§ **Task to carry out**
Below are the records; give again exactly the line with "- SELECT : 데이터조회", the line with "</br></br></br></br>", and each line that lies between them, and nothing besides.

[Plain-text document sources]

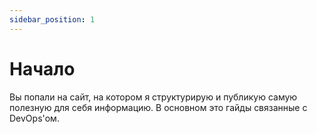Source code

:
 ```yaml
---
sidebar_position: 1
---
```


# Начало

Вы попали на сайт, на котором я структурирую и публикую самую полезную для себя информацию. В основном это гайды связанные с DevOps'ом.
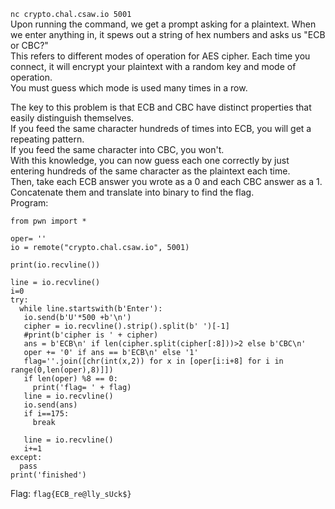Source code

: `nc crypto.chal.csaw.io 5001`  
Upon running the command, we get a prompt asking for a plaintext. When we enter anything in, it spews out a string of hex numbers and asks us "ECB or CBC?"  
This refers to different modes of operation for AES cipher. Each time you connect, it will encrypt your plaintext with a random key and mode of operation.  
You must guess which mode is used many times in a row.  
  
The key to this problem is that ECB and CBC have distinct properties that easily distinguish themselves.  
If you feed the same character hundreds of times into ECB, you will get a repeating pattern.  
If you feed the same character into CBC, you won't.  
With this knowledge, you can now guess each one correctly by just entering hundreds of the same character as the plaintext each time.  
Then, take each ECB answer you wrote as a 0 and each CBC answer as a 1. Concatenate them and translate into binary to find the flag.  
Program:  
```
from pwn import *

oper= ''
io = remote("crypto.chal.csaw.io", 5001)

print(io.recvline())

line = io.recvline()
i=0
try:
  while line.startswith(b'Enter'):
   io.send(b'U'*500 +b'\n')
   cipher = io.recvline().strip().split(b' ')[-1]
   #print(b'cipher is ' + cipher)
   ans = b'ECB\n' if len(cipher.split(cipher[:8]))>2 else b'CBC\n'
   oper += '0' if ans == b'ECB\n' else '1'
   flag=''.join([chr(int(x,2)) for x in [oper[i:i+8] for i in range(0,len(oper),8)]])
   if len(oper) %8 == 0:
     print('flag= ' + flag)
   line = io.recvline()
   io.send(ans)
   if i==175:
     break
     
   line = io.recvline()
   i+=1
except:
  pass
print('finished')
```

Flag: `flag{ECB_re@lly_sUck$}`
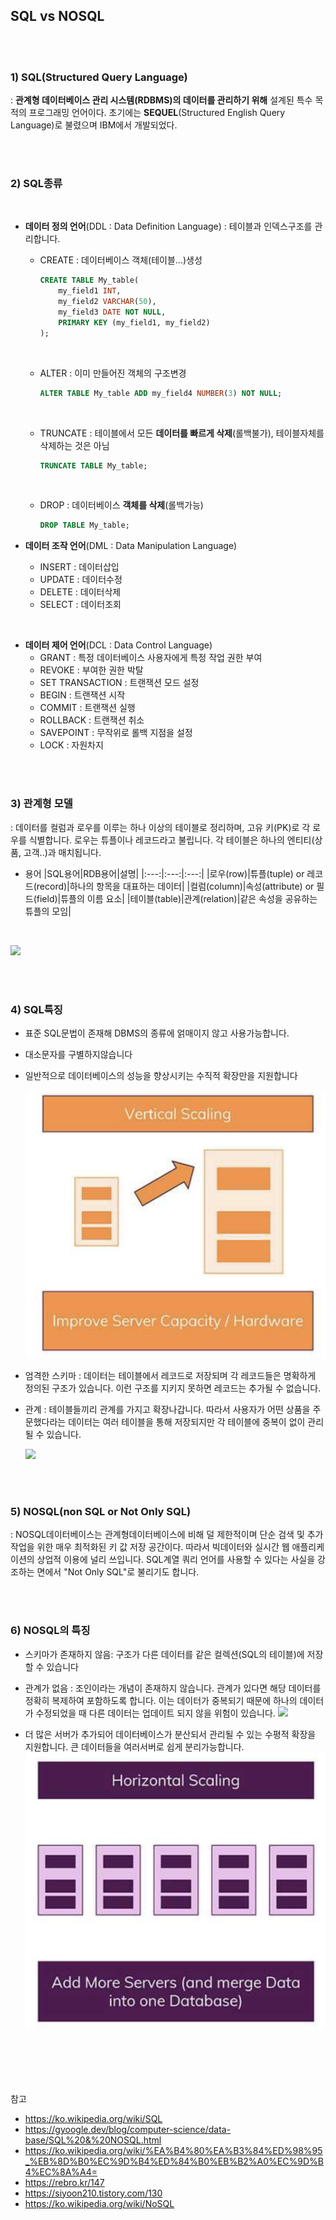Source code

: ## SQL vs NOSQL
</br></br>

### 1) SQL(Structured Query Language)
: **관계형 데이터베이스 관리 시스템(RDBMS)의 데이터를 관리하기 위해** 설계된 특수 목적의 프로그래밍 언어이다. 초기에는 **SEQUEL**(Structured English Query Language)로 불렸으며 IBM에서 개발되었다. 

</br></br>

### 2) SQL종류 
</br>

- **데이터 정의 언어**(DDL : Data Definition Language)
  : 테이블과 인덱스구조를 관리합니다. 
  </br>

  - CREATE : 데이터베이스 객체(테이블...)생성
    ``` sql
    CREATE TABLE My_table(
        my_field1 INT,
        my_field2 VARCHAR(50),
        my_field3 DATE NOT NULL,
        PRIMARY KEY (my_field1, my_field2)
    );
    ```
    </br>
  - ALTER : 이미 만들어진 객체의 구조변경
    ``` sql
    ALTER TABLE My_table ADD my_field4 NUMBER(3) NOT NULL;
    ```
    </br>
  - TRUNCATE : 테이블에서 모든 **데이터를 빠르게 삭제**(롤백불가), 테이블자체를 삭제하는 것은 아님
  
    ```sql
    TRUNCATE TABLE My_table;
    ```
    </br>
  - DROP : 데이터베이스 **객체를 삭제**(롤백가능)
    ```sql
    DROP TABLE My_table;
    ```

- **데이터 조작 언어**(DML : Data Manipulation Language)
  - INSERT : 데이터삽입
  - UPDATE : 데이터수정
  - DELETE : 데이터삭제
  - SELECT : 데이터조회

</br>

- **데이터 제어 언어**(DCL : Data Control Language)
  - GRANT : 특정 데이터베이스 사용자에게 특정 작업 권한 부여
  - REVOKE : 부여한 권한 박탈
  - SET TRANSACTION : 트랜잭션 모드 설정
  - BEGIN : 트랜잭션 시작
  - COMMIT : 트랜잭션 실행
  - ROLLBACK : 트랜잭션 취소
  - SAVEPOINT : 무작위로 롤백 지점을 설정
  - LOCK : 자원차지 
  
</br></br>

### 3) 관계형 모델
: 데이터를 컬럼과 로우를 이루는 하나 이상의 테이블로 정리하며, 고유 키(PK)로 각 로우를 식별합니다. 로우는 튜플이나 레코드라고 불립니다. 각 테이블은 하나의 엔티티(상품, 고객..)과 매치됩니다. 

  -  용어
      |SQL용어|RDB용어|설명|
      |:---:|:---:|:---:|
      |로우(row)|튜플(tuple) or 레코드(record)|하나의 항목을 대표하는 데이터|
      |컬럼(column)|속성(attribute) or 필드(field)|튜플의 이름 요소|
      |테이블(table)|관계(relation)|같은 속성을 공유하는 튜플의 모임|

      </br>

![](https://upload.wikimedia.org/wikipedia/commons/thumb/7/7c/Relational_database_terms.svg/700px-Relational_database_terms.svg.png)
    
</br></br>

### 4) SQL특징
- 표준 SQL문법이 존재해 DBMS의 종류에 얽매이지 않고 사용가능합니다.
- 대소문자를 구별하지않습니다
- 일반적으로 데이터베이스의 성능을 향상시키는 수직적 확장만을 지원합니다
 
  ![](/DB/img/verticalScaling.png)
- 엄격한 스키마 : 데이터는 테이블에서 레코드로 저장되며 각 레코드들은 명확하게 정의된 구조가 있습니다. 이런 구조를 지키지 못하면 레코드는 추가될 수 없습니다. 

- 관계 : 테이블들끼리 관계를 가지고 확장나갑니다. 따라서 사용자가 어떤 상품을 주문했다라는 데이터는 여러 테이블을 통해 저장되지만 각 테이블에 중복이 없이 관리될 수 있습니다.
  
  ![](https://t1.daumcdn.net/cfile/tistory/994D09355C937ECD2D)

</br></br>

### 5) NOSQL(non SQL or Not Only SQL)
: NOSQL데이터베이스는 관계형데이터베이스에 비해 덜 제한적이며 단순 검색 및 추가 작업을 위한 매우 최적화된 키 값 저장 공간이다. 따라서 빅데이터와 실시간 웹 애플리케이션의 상업적 이용에 널리 쓰입니다. SQL계열 쿼리 언어를 사용할 수 있다는 사실을 강조하는 면에서 "Not Only SQL"로 불리기도 합니다.

</br></br>

### 6) NOSQL의 특징
- 스키마가 존재하지 않음: 구조가 다른 데이터를 같은 컬렉션(SQL의 테이블)에 저장할 수 있습니다
- 관계가 없음 : 조인이라는 개념이 존재하지 않습니다. 관계가 있다면 해당 데이터를 정확히 복제하여 포함하도록 합니다. 이는 데이터가 중복되기 때문에 하나의 데이터가 수정되었을 때 다른 데이터는 업데이트 되지 않을 위험이 있습니다. 
  ![](https://t1.daumcdn.net/cfile/tistory/99C57D3B5C937F5E17)

- 더 많은 서버가 추가되어 데이터베이스가 분산되서 관리될 수 있는 수평적 확장을 지원합니다. 큰 데이터들을 여러서버로 쉽게 분리가능합니다.
    ![](img/horizontalScaling.png)

</br></br></br></br>

참고
- https://ko.wikipedia.org/wiki/SQL
- https://gyoogle.dev/blog/computer-science/data-base/SQL%20&%20NOSQL.html
- https://ko.wikipedia.org/wiki/%EA%B4%80%EA%B3%84%ED%98%95_%EB%8D%B0%EC%9D%B4%ED%84%B0%EB%B2%A0%EC%9D%B4%EC%8A%A4=
- https://rebro.kr/147
- https://siyoon210.tistory.com/130
- https://ko.wikipedia.org/wiki/NoSQL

§ **Answer to this task**
  - SELECT : 데이터조회

</br>

- **데이터 제어 언어**(DCL : Data Control Language)
  - GRANT : 특정 데이터베이스 사용자에게 특정 작업 권한 부여
  - REVOKE : 부여한 권한 박탈
  - SET TRANSACTION : 트랜잭션 모드 설정
  - BEGIN : 트랜잭션 시작
  - COMMIT : 트랜잭션 실행
  - ROLLBACK : 트랜잭션 취소
  - SAVEPOINT : 무작위로 롤백 지점을 설정
  - LOCK : 자원차지 
  
</br></br>

### 3) 관계형 모델
: 데이터를 컬럼과 로우를 이루는 하나 이상의 테이블로 정리하며, 고유 키(PK)로 각 로우를 식별합니다. 로우는 튜플이나 레코드라고 불립니다. 각 테이블은 하나의 엔티티(상품, 고객..)과 매치됩니다. 

  -  용어
      |SQL용어|RDB용어|설명|
      |:---:|:---:|:---:|
      |로우(row)|튜플(tuple) or 레코드(record)|하나의 항목을 대표하는 데이터|
      |컬럼(column)|속성(attribute) or 필드(field)|튜플의 이름 요소|
      |테이블(table)|관계(relation)|같은 속성을 공유하는 튜플의 모임|

      </br>

![](https://upload.wikimedia.org/wikipedia/commons/thumb/7/7c/Relational_database_terms.svg/700px-Relational_database_terms.svg.png)
    
</br></br>

### 4) SQL특징
- 표준 SQL문법이 존재해 DBMS의 종류에 얽매이지 않고 사용가능합니다.
- 대소문자를 구별하지않습니다
- 일반적으로 데이터베이스의 성능을 향상시키는 수직적 확장만을 지원합니다
 
  ![](/DB/img/verticalScaling.png)
- 엄격한 스키마 : 데이터는 테이블에서 레코드로 저장되며 각 레코드들은 명확하게 정의된 구조가 있습니다. 이런 구조를 지키지 못하면 레코드는 추가될 수 없습니다. 

- 관계 : 테이블들끼리 관계를 가지고 확장나갑니다. 따라서 사용자가 어떤 상품을 주문했다라는 데이터는 여러 테이블을 통해 저장되지만 각 테이블에 중복이 없이 관리될 수 있습니다.
  
  ![](https://t1.daumcdn.net/cfile/tistory/994D09355C937ECD2D)

</br></br>

### 5) NOSQL(non SQL or Not Only SQL)
: NOSQL데이터베이스는 관계형데이터베이스에 비해 덜 제한적이며 단순 검색 및 추가 작업을 위한 매우 최적화된 키 값 저장 공간이다. 따라서 빅데이터와 실시간 웹 애플리케이션의 상업적 이용에 널리 쓰입니다. SQL계열 쿼리 언어를 사용할 수 있다는 사실을 강조하는 면에서 "Not Only SQL"로 불리기도 합니다.

</br></br>

### 6) NOSQL의 특징
- 스키마가 존재하지 않음: 구조가 다른 데이터를 같은 컬렉션(SQL의 테이블)에 저장할 수 있습니다
- 관계가 없음 : 조인이라는 개념이 존재하지 않습니다. 관계가 있다면 해당 데이터를 정확히 복제하여 포함하도록 합니다. 이는 데이터가 중복되기 때문에 하나의 데이터가 수정되었을 때 다른 데이터는 업데이트 되지 않을 위험이 있습니다. 
  ![](https://t1.daumcdn.net/cfile/tistory/99C57D3B5C937F5E17)

- 더 많은 서버가 추가되어 데이터베이스가 분산되서 관리될 수 있는 수평적 확장을 지원합니다. 큰 데이터들을 여러서버로 쉽게 분리가능합니다.
    ![](img/horizontalScaling.png)

</br></br></br></br>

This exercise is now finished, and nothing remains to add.